Avec Mise à nu, présenté dans le cadre du festival MARTO à l’Azimut de Châtenay-Malabry, Emmanuel Audibert clôture tout en délicatesse son triptyque consacré au monde intérieur d’un certain Monsieur Lorem Ipsum. Un savant fou de bidouille électronique autant que d’objets usagers, qui se livre ici à un singulier dialogue plein de vie avec un Grand Singe mécanique.
L’obsession d’Emmanuel Audibert est de celles qui rassurent, qui rappellent que la douceur existe et qu’elle peut trouver place dans le quotidien. Dès que l’on s’installe sur un gradin autour du petit plateau de bois fait de deux cercles emboutis conçu par Fred Dyonnet, construit par Kevin Maurer, Mise à nu réactive chez qui est familier de l’univers de l’artiste le souvenir des créatures qui l’ont habité plus tôt, et qui revivent régulièrement en tournée. Dans le cadre du festival de marionnettes et d’objets MARTO dont il est partenaire, le théâtre La Piscine – l’un des trois lieux de l’Azimut à Châtenay-Malabry – a fait le nécessaire pour offrir à ses spectateurs la possibilité d’approcher les récurrences du monde qu’Emmanuel Audibert développe depuis 2013 au sein de sa compagnie 36 du mois. Dans le hall du théâtre, une petite exposition nous introduit à sa poétique et au personnage qui l’incarne, joué par Emmanuel Audibert lui-même : Monsieur Lorem Ipsum. Soit un savant dont la folie consiste à ranimer des choses qui ont déjà bien servi.
Un jukebox en bois, où niche un petit pianiste articulé jouant à la demande du visiteur des morceaux d’Erik Satie, nous informe par exemple du goût pour la musique du protagoniste éponyme de Qui est Monsieur Lorem Ipsum ? (2013), acte de naissance de ce dernier. Son goût pour la bidouille high tech ne fait pas de doute non plus. On devine aussi sa relation paradoxale aux nouvelles technologies qu’il emploie, en ce qu’elles sont mises au service d’objets anciens et d’autres qui ne le sont pas mais qui en donnent très bien l’impression. Vidée de ses tubes cathodiques, remplacés avec bonheur par des bonhommes de la taille du pianiste enfermé dans son jukebox, La télé révèle avec humour l’importance du détournement dans la démarche d’Emmanuel Audibert. Faite en six épisodes, la série qui s’y joue reprend les codes de la saga familiale télévisuelle pour aborder tout en légèreté des questions écologiques. Hors télé, une Madame en bois de 15 centimètres danse, rêve et fait bien d’autres choses grâce à 17 moteurs que l’on voit mais qu’on oublie. De même que ceux qui font gesticuler et tomber dans leurs boites Les Humbles…

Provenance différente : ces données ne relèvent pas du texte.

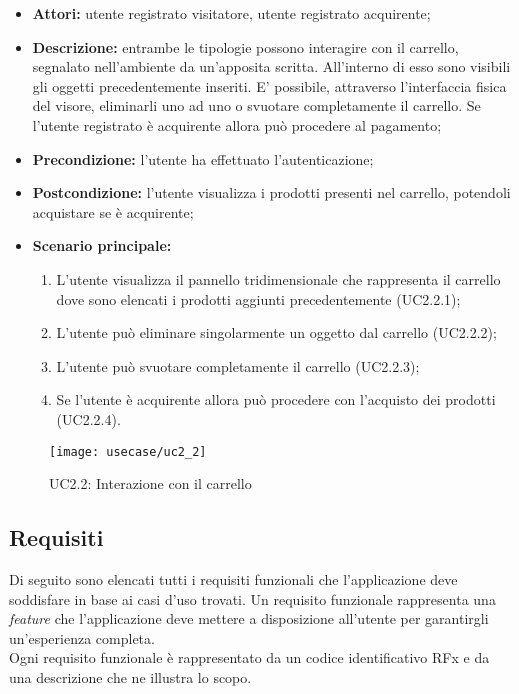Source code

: \begin{itemize}
	\item \textbf{Attori:} utente registrato visitatore, utente registrato acquirente;
	\item \textbf{Descrizione:} entrambe le tipologie possono interagire con il carrello, segnalato nell'ambiente da un'apposita scritta. All'interno di esso sono visibili gli oggetti precedentemente inseriti. E' possibile, attraverso l'interfaccia fisica del visore, eliminarli uno ad uno o svuotare completamente il carrello. Se l'utente registrato è acquirente allora può procedere al pagamento;
	\item \textbf{Precondizione:} l'utente ha effettuato l'autenticazione;
	\item \textbf{Postcondizione:} l'utente visualizza i prodotti presenti nel carrello, potendoli acquistare se è acquirente;
	\item \textbf{Scenario principale:}
	\begin{enumerate}
		\item L'utente visualizza il pannello tridimensionale che rappresenta il carrello dove sono elencati i prodotti aggiunti precedentemente (UC2.2.1);
		\item L'utente può eliminare singolarmente un oggetto dal carrello (UC2.2.2);
		\item L'utente può svuotare completamente il carrello (UC2.2.3);
		\item Se l'utente è acquirente allora può procedere con l'acquisto dei prodotti (UC2.2.4).
	\end{enumerate}
\end{itemize}

\label{UC2.2}
\begin{figure}[ht]
	\begin{center}
		\texttt{[image: usecase/uc2\_2]}
		\caption{UC2.2: Interazione con il carrello}
	\end{center}
\end{figure}
\FloatBarrier

\subsection{Requisiti}

Di seguito sono elencati tutti i requisiti funzionali che l'applicazione deve soddisfare in base ai casi d'uso trovati. Un requisito funzionale rappresenta una \textit{feature} che l'applicazione deve mettere a disposizione all'utente per garantirgli un'esperienza completa. \\
Ogni requisito funzionale è rappresentato da un codice identificativo RFx e da una descrizione che ne illustra lo scopo.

Au cœur de cette collection d’objets très mécanisés et pourtant d’apparence très simples, enfantines, une créature en particulier témoigne des idées fixes d’Emmanuel Aubidert : Mario, présenté comme « la première peluche, le premier objet, le premier singe et premier danseur que Monsieur Lorem a animé ». Car dans Mise à nu, qu’il décrit comme le dernier volet du triptyque consacré à Lorem, ce dernier est accompagné d’un Grand Singe au poil fatigué de peluche arrivée en fin de vie. Et dans son spectacle précédent déjà, On était une fois, aussi présenté pour MARTO à La Piscine, des peluches mécanisées formaient le public d’un « spectacle de On », interprété par des musiciens hauts comme des Playmobils. Le duo formé par Emmanuel Audibert et son primate est d’autant plus touchant qu’il est précédé de toutes les expériences citées plus tôt. Il en est même en quelque sorte le condensé. En mettant en scène la relation de Lorem Ipsum avec un seul de ses automates-marionnettes, Mise à nu donne à voir les fondements d’un geste qui aime à se démultiplier en un passionnant et ludique jeu d’échelles.

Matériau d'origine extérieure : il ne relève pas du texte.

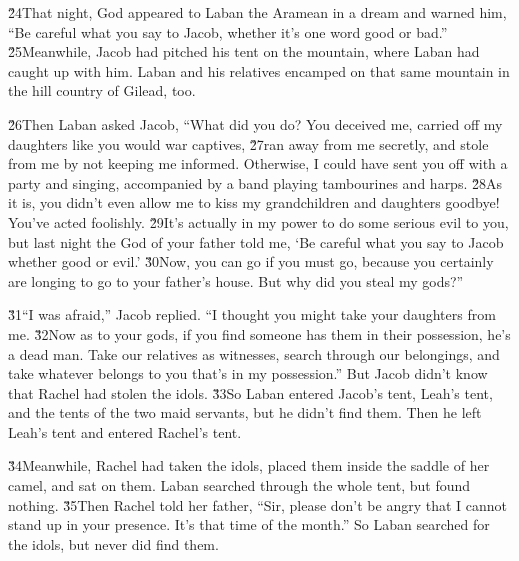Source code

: \v{24}That night, God appeared to Laban the Aramean in a dream and warned him, ``Be careful what you say to Jacob, whether it's one word good or bad.'' \v{25}Meanwhile, Jacob had pitched his tent on the mountain, where Laban had caught up with him. Laban and his relatives encamped on that same mountain in the hill country of Gilead, too.

\v{26}Then Laban asked Jacob, ``What did you do? You deceived me, carried off my daughters like you would war captives, \v{27}ran away from me secretly, and stole from me by not keeping me informed. Otherwise, I could have sent you off with a party and singing, accompanied by a band playing tambourines and harps. \v{28}As it is, you didn't even allow me to kiss my grandchildren and daughters goodbye! You've acted foolishly. \v{29}It's actually in my power to do some serious evil to you, but last night the God of your father told me, `Be careful what you say to Jacob whether good or evil.' \v{30}Now, you can go if you must go, because you certainly are longing to go to your father's house. But why did you steal my gods?''

\v{31}``I was afraid,'' Jacob replied. ``I thought you might take your daughters from me. \v{32}Now as to your gods, if you find someone has them in their possession, he's a dead man. Take our relatives as witnesses, search through our belongings, and take whatever belongs to you that's in my possession.'' But Jacob didn't know that Rachel had stolen the idols. \v{33}So Laban entered Jacob's tent, Leah's tent, and the tents of the two maid servants, but he didn't find them. Then he left Leah's tent and entered Rachel's tent.

\v{34}Meanwhile, Rachel had taken the idols, placed them inside the saddle of her camel, and sat on them. Laban searched through the whole tent, but found nothing. \v{35}Then Rachel told her father, ``Sir, please don't be angry that I cannot stand up in your presence. It's that time of the month.'' So Laban searched for the idols, but never did find them.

D’abord en caleçon derrière son piano, où il enchaîne Nocturnes et Préludes, puis dans diverses tenues rituelles d’ici et d’ailleurs qu’il enfile sous notre nez et celui de son Grand Singe planté sur son tabouret, Emmanuel Audibert prend pour la première fois la place du musicien qui apparaît dans la plupart de ses créations sous la forme d’un petit jouet. Il révèle ainsi ce qu’il y a d’intime derrière ses bricolages, qui ne disparaissent pas pour autant. Au sommet d’une arche en bois surplombant la partie avant du plateau, un castelet tout mécanisé, contrôlé à distance par Kevin Maurer, empêche toute équivoque quant à l’origine des mouvements du singe. Le livre qu’il tient en début de spectacle, par exemple, y est très clairement attaché par des fils. En enlevant plus tard des mains de son compagnon à poils et à batterie cet ouvrage, Emmanuel Aubidert rendra toute hésitation impossible concernant sa créature : son autonomie est une illusion. Ce qui n’empêche pas Monsieur Lorem Ipsum d’entretenir avec elle une conversation sur la vie.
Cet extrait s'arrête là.